MARBLE HILL, Mo. -- Once neighbors, Marble Hill and Lutesville have been combined for 25 years now. In April 1985, voters of Marble Hill and Lutesville chose to merge the towns. In Marble Hill the vote was 128 yes; 125 no. Lutesville's voters were more inclined to approve it, with a vote of 200 yes and 43 no votes. Today marks the 25th anniversary of the merger...

Linda Redeffer

MARBLE HILL, Mo. -- Once neighbors, Marble Hill and Lutesville have been combined for 25 years now. In April 1985, voters of Marble Hill and Lutesville chose to merge the towns. In Marble Hill the vote was 128 yes; 125 no. Lutesville's voters were more inclined to approve it, with a vote of 200 yes and 43 no votes.
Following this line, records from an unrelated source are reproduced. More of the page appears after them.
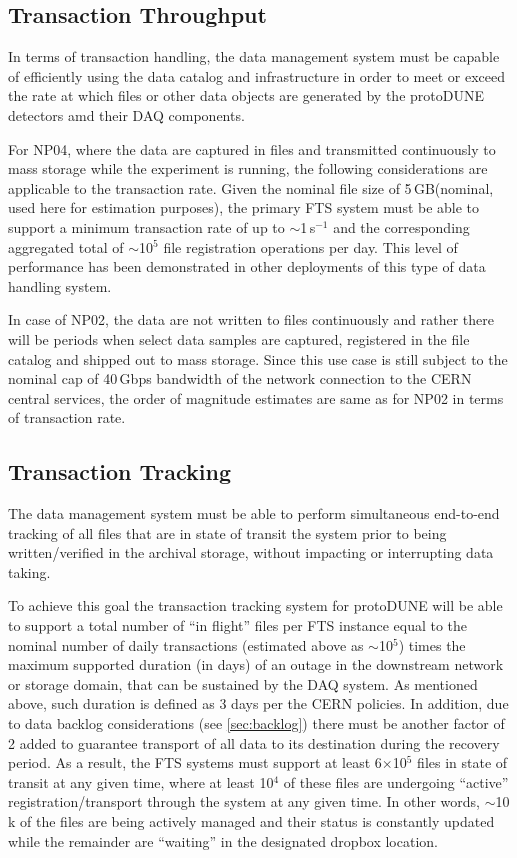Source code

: \documentclass[12pt]{article}
\newcommand{\pd}{protoDUNE\xspace}
\newcommand{\filesize}{5\,GB\xspace}
\begin{document}
\subsection{Transaction Throughput}

In terms of transaction handling,  the data management system must be capable of efficiently using the data
catalog and infrastructure in order to meet or exceed the rate at which files or other data
objects are generated by the \pd detectors amd their DAQ components.

For NP04, where the data are captured in files and transmitted continuously to mass storage while
the experiment is running, the following considerations are applicable to the transaction rate.
Given the nominal file size of \filesize (nominal, used here for estimation purposes), 
the primary FTS system must be able to support a minimum transaction rate of up to  $\sim$1\,s$^{-1}$
and the corresponding aggregated total of $\sim$10$^5$ file registration operations per day.
This level of performance has been demonstrated in other deployments of this type of data
handling system.

In case of NP02, the data are not written to files continuously and rather there will be periods when
select data samples are captured, registered in the file catalog and shipped out to mass storage.
Since this use case is still subject to the nominal cap of 40\,Gbps bandwidth of the network connection
to the CERN central services, the order of magnitude estimates are same as for NP02 in terms of transaction rate.

\subsection{Transaction Tracking}
The data management system must be able to perform simultaneous end-to-end tracking
of all files that are in state of transit the system prior to being written/verified in the archival storage,
without impacting or interrupting data taking. 

To achieve this goal the transaction tracking system for \pd will be
able to support a total number of ``in flight'' files per FTS instance equal to the nominal number of daily transactions
(estimated above as $\sim$10$^5$) times the maximum supported duration (in days)
of an outage in the downstream network or storage domain, that can be sustained by the DAQ system.
As mentioned above, such duration is defined as 3 days per the CERN policies. In addition, due to data backlog considerations
(see \ref{sec:backlog}) there must be another factor of 2 added to guarantee transport of all data to its destination during
the recovery period. As a result, the FTS systems must support at least 6$\times$10$^5$ files in state of transit at any given time,
where at least 10$^4$ of these files are undergoing ``active'' registration/transport through the system at any given time.
In other words, $\sim$10\,k of the files are being actively
managed and their status is constantly updated while the remainder are ``waiting'' in the designated dropbox location.
\end{document}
Today marks the 25th anniversary of the merger.

Marble Hill was founded around the Bollinger County Courthouse and thus the county seat; Lutesville was centered on a railroad line.

Both towns had a downtown business district, a post office, a city government and a marshal. Each town had its identity. Each had schools until they consolidated into the Woodland School District.

They existed independently on either side of Crooked Creek. But in the early 1980s, Marble Hill applied for and received a $100,000 grant for a water tower. Around the same time, Lutesville was turned down for a grant of $500,000 for a sewer system. The cities learned they had a better chance of improving their water and sewer systems if they were combined.

"It was more or less brought about because of the economy at that time," said Marble Hill administrative assistant Gary Shrum, who is also Lutesville's last city marshal.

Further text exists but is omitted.